CEVA Group holders tender $350.67 million 4% notes in exchange offer

By Angela McDaniels

Tacoma, Wash., April 10 – CEVA Group plc received tenders for $350,674,633, or 89.9%, of its $390 million of outstanding 4% first-lien senior secured notes due 2018, according to a company news release.

An exchange offer for the notes began March 8 and ended at 11:59 p.m. ET on April 4.

Holders received $1,025 principal amount of new notes for each $1,000 principal amount of notes exchanged.

The company also paid accrued interest up to but excluding the closing date in cash.

Under the original terms of the offer, holders who tendered after the consent deadline would have received $1,000 principal amount of new notes for each $1,000 principal amount of notes exchanged. The offer was amended on April 5 to extend the total consideration to all holders who tendered.

After a series of extensions, the consent deadline was fixed at 5 p.m. ET on March 28.

It was previously 5 p.m. ET on March 27, extended from March 23, March 22 and March 21.

On March 31, the company reduced the required threshold in the exchange offer to $350,449,633 of notes and said that it had met that level of response by the extended consent deadline.

The minimum was previously $370.5 million principal amount, or 95%, of the notes.

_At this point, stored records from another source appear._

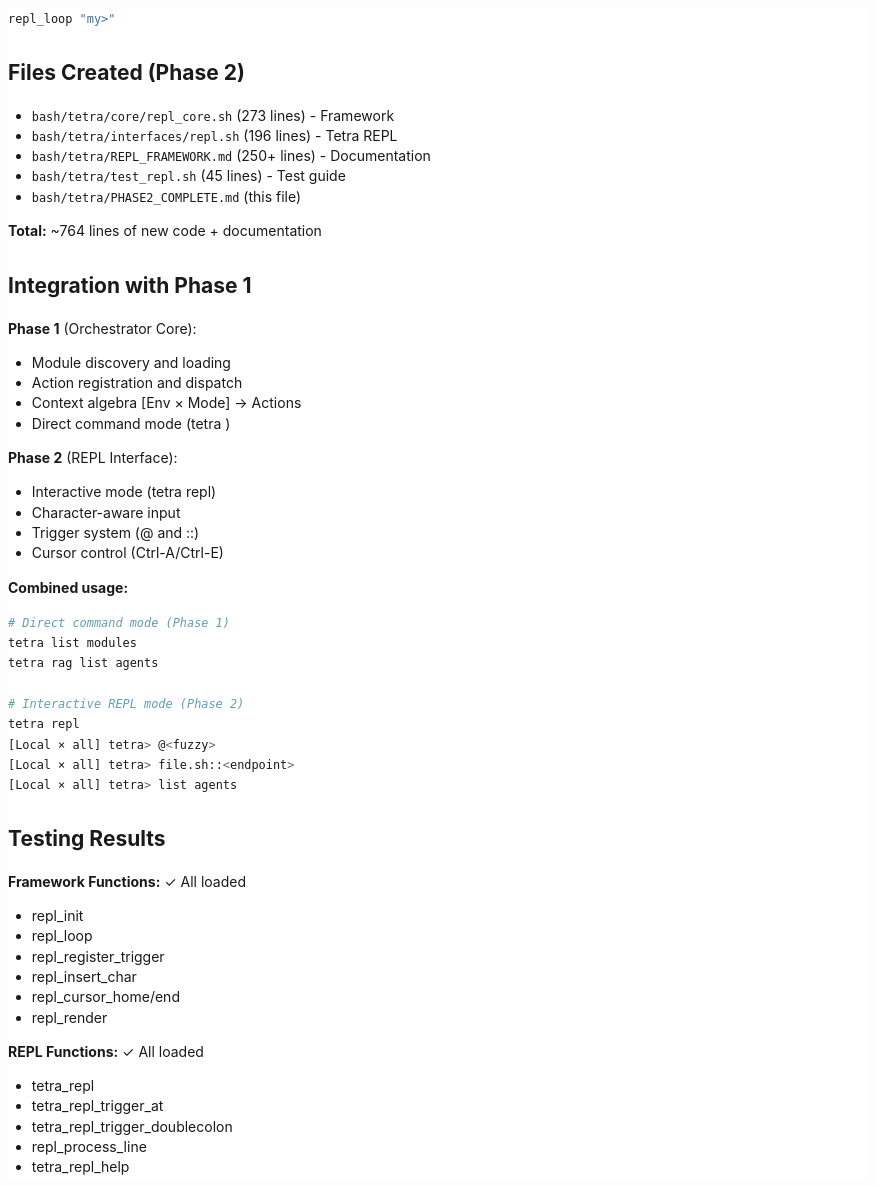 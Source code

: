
 ```bash
repl_loop "my>"
```

## Files Created (Phase 2)

- `bash/tetra/core/repl_core.sh` (273 lines) - Framework
- `bash/tetra/interfaces/repl.sh` (196 lines) - Tetra REPL
- `bash/tetra/REPL_FRAMEWORK.md` (250+ lines) - Documentation
- `bash/tetra/test_repl.sh` (45 lines) - Test guide
- `bash/tetra/PHASE2_COMPLETE.md` (this file)

**Total:** ~764 lines of new code + documentation

## Integration with Phase 1

**Phase 1** (Orchestrator Core):
- Module discovery and loading
- Action registration and dispatch
- Context algebra [Env × Mode] → Actions
- Direct command mode (tetra <action>)

**Phase 2** (REPL Interface):
- Interactive mode (tetra repl)
- Character-aware input
- Trigger system (@ and ::)
- Cursor control (Ctrl-A/Ctrl-E)

**Combined usage:**

```bash
# Direct command mode (Phase 1)
tetra list modules
tetra rag list agents

# Interactive REPL mode (Phase 2)
tetra repl
[Local × all] tetra> @<fuzzy>
[Local × all] tetra> file.sh::<endpoint>
[Local × all] tetra> list agents
```

## Testing Results

**Framework Functions:** ✓ All loaded
- repl_init
- repl_loop
- repl_register_trigger
- repl_insert_char
- repl_cursor_home/end
- repl_render

**REPL Functions:** ✓ All loaded
- tetra_repl
- tetra_repl_trigger_at
- tetra_repl_trigger_doublecolon
- repl_process_line
- tetra_repl_help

CEVA also solicited consents from holders of at least a majority of the notes to amend the notes to eliminate substantially all of the restrictive covenants and to release the collateral securing the notes. Enough consents were received to make the changes.

In all, the company issued $375,530,636 of new 9% first-lien senior secured notes due 2020. That amount includes $359,441,511 of notes issued in exchange for 4% notes and $16,089,125 of notes issued under agreements with some holders of the company’s 12¾% senior notes due 2020.

Interest on the new notes is paid at a rate of 6% in cash and 3% in kind.

The exchange offer was made to holders who are qualified institutional buyers under Rule 144A and Regulation D and those who are not U.S. persons under Regulation S.

D.F. King & Co., Inc. (800 628-8532, 212 269-5550, ceva@dfking.com or dfking.com/ceva) was the information and exchange agent.

CEVA is a non-asset based supply chain management company based in Hoofddorp, the Netherlands.